Le médecin général des États-Unis, Vivek Murthy, veut que les Américains croient qu’il n’existe pas de quantité sûre de consommation d’alcool. Son récent avis appelant à des étiquettes d’avertissement sur le cancer sur les bouteilles d’alcool suit un schéma familier dans la communication de la santé publique américaine : prendre un problème scientifique complexe, le réduire à ses éléments les plus effrayants et proposer des interventions lourdes qui vont bien au-delà de ce que les preuves suggèrent.
Le timing de Murthy est particulièrement intéressant. Sa proclamation dramatique est arrivée juste quelques semaines après que les Académies nationales des sciences ont publié un examen complet montrant que la consommation modérée d’alcool est en réalité associée à une mortalité toutes causes confondues inférieure à celle de l’absence totale de consommation d’alcool. Le décalage entre ces positions offre un aperçu de la manière dont les institutions de santé publique façonnent parfois les interprétations de la recherche pour justifier des interventions, tout comme lors des différentes phases de la réponse désorganisée et parfois maladroite à la Covid-19.
Le rapport des Académies nationales raconte une histoire plus nuancée que la condamnation générale de Murthy ne le suggère. Plus précisément, il a trouvé que la consommation modérée d’alcool est liée à une mortalité cardiovasculaire plus faible et à un risque réduit d’accidents cardiaques et d’accidents vasculaires cérébraux non fatals. Bien qu’ils aient identifié un certain risque accru de cancer du sein avec une consommation modérée, l’image globale est suffisamment complexe pour qu’elle ne justifie guère des étiquettes d’avertissement assimilant toute quantité d’alcool à un risque de cancer.
Peut-être plus révélateur, les gros buveurs — qui représentent seulement 7,2 % des consommateurs d’alcool — comptent pour environ 75 % des cancers liés à l’alcool. Les ratios de risque pour les buveurs légers sont minimes et souvent compensés par d’autres facteurs de style de vie. Pourtant, l’avis de Murthy ne fait aucune distinction entre quelqu’un qui apprécie un verre de vin occasionnel avec le dîner et quelqu’un qui boit beaucoup tous les jours.
Le timing de cette croisade soulève des questions sur les motivations institutionnelles.

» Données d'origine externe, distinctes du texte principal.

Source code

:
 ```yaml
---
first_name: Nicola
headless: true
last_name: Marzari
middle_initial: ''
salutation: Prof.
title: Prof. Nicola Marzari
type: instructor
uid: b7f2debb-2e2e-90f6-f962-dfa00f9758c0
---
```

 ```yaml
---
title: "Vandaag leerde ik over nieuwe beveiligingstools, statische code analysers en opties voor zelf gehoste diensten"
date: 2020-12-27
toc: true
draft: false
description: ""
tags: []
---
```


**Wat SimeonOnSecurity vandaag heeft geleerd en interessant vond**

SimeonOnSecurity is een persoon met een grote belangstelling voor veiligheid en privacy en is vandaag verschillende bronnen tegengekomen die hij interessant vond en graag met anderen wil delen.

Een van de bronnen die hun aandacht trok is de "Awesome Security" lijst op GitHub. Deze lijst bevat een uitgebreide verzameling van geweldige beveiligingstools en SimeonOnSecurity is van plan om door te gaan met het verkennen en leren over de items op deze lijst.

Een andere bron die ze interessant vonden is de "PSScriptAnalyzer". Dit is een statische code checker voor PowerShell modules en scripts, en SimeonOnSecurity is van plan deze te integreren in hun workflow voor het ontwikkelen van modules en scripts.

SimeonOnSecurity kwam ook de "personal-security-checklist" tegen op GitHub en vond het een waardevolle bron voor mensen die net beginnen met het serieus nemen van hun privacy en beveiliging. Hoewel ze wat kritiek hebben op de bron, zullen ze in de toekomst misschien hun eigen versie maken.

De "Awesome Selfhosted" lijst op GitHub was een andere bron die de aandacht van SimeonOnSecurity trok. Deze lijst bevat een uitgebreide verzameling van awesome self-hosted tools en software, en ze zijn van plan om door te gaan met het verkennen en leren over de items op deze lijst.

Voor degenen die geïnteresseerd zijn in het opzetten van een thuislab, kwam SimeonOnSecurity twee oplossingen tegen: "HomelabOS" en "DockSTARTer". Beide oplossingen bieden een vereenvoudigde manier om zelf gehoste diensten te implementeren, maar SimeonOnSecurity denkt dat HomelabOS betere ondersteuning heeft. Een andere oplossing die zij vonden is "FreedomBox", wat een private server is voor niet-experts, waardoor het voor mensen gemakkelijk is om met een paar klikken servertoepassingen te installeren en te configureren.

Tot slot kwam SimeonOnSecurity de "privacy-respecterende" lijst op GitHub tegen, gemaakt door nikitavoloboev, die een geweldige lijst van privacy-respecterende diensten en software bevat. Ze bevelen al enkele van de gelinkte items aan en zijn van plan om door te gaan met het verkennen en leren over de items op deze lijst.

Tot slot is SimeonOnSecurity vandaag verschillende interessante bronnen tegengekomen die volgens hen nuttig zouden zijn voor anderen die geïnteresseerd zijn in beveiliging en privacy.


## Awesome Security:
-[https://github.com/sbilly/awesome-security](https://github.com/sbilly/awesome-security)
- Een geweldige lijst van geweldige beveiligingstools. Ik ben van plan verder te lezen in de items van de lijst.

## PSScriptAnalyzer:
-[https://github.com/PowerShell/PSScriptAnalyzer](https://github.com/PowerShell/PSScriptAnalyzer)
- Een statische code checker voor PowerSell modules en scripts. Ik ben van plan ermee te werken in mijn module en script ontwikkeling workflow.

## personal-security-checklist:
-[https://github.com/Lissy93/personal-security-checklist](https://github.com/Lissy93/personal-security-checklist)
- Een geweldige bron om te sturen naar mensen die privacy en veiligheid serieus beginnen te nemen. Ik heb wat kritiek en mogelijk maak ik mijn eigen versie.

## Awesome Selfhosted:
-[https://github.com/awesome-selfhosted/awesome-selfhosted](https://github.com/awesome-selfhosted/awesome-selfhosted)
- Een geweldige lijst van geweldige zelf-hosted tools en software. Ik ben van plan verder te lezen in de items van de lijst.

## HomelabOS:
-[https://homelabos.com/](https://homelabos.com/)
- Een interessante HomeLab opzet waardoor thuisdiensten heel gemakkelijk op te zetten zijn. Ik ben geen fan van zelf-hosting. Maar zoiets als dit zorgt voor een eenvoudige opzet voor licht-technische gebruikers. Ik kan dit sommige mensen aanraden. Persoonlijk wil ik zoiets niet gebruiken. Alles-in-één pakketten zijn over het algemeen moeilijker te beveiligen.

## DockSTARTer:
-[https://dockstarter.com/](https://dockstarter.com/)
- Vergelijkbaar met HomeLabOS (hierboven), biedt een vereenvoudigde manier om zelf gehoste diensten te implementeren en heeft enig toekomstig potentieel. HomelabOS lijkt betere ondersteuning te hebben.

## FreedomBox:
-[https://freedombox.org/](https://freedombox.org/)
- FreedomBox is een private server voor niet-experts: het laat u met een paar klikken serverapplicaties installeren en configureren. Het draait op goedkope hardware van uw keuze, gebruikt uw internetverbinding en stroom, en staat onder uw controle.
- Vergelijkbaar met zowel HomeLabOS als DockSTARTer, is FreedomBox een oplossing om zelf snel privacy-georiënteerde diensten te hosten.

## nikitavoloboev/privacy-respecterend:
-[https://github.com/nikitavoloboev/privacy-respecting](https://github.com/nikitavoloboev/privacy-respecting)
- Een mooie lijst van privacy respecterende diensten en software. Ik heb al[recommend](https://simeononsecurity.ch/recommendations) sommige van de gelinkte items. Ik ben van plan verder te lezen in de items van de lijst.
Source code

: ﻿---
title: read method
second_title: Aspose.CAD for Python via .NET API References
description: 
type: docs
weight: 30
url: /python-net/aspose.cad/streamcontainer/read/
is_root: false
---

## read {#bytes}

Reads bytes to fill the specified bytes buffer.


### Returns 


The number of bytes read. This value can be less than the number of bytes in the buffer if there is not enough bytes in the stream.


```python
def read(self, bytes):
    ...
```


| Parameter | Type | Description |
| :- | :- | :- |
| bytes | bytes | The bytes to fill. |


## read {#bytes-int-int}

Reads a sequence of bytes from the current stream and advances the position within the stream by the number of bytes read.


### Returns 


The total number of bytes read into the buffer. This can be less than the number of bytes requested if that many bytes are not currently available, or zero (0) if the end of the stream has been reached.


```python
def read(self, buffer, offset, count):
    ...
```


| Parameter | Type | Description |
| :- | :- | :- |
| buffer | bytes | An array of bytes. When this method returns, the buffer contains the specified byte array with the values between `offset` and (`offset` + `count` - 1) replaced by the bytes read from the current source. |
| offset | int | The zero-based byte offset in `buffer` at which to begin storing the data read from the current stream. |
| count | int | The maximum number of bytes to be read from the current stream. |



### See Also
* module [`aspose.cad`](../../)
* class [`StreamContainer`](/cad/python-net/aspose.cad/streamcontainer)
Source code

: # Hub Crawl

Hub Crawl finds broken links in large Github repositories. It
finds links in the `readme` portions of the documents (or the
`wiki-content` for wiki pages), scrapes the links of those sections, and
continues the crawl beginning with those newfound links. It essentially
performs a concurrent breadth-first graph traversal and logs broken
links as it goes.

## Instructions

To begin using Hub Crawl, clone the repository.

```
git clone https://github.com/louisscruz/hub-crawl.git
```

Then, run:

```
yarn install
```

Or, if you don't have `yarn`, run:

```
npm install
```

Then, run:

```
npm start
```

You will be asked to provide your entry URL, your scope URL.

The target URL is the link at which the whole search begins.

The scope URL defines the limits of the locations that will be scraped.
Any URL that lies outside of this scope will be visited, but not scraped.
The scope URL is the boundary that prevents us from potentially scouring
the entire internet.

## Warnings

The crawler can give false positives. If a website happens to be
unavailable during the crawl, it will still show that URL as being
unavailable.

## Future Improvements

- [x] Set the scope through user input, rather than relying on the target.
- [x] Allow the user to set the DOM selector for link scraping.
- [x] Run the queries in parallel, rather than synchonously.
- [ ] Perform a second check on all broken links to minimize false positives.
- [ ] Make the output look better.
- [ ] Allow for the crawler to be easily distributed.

Le deuxième mandat non consécutif de Murthy (il a servi sous Obama et Biden) se termine le 20 janvier et sa position dramatique suggère des considérations politiques possibles. Les organismes de santé publique ont une tendance documentée à poursuivre des interventions de plus en plus agressives au fil du temps. Il suffit de regarder la campagne de plusieurs décennies du gouvernement contre l’industrie du tabac. Elle a commencé par des étiquettes d’avertissement avant de progresser vers des restrictions publicitaires, des taxes élevées et finalement des interdictions totales dans de nombreux espaces.
La méthodologie des Académies nationales souligne à quel point ces données de santé doivent être manipulées avec soin. Ils ont spécifiquement exclu les études qui combinaient les personnes n’ayant jamais bu avec d’anciens buveurs, pour éviter le « biais des abstinents » — le genre de distinction rigoureuse absente de la demande générale du médecin général. Ils se sont également concentrés sur des recherches de 2010 et au-delà, s’assurant que leurs conclusions reflètent la compréhension la plus actuelle plutôt que des hypothèses obsolètes.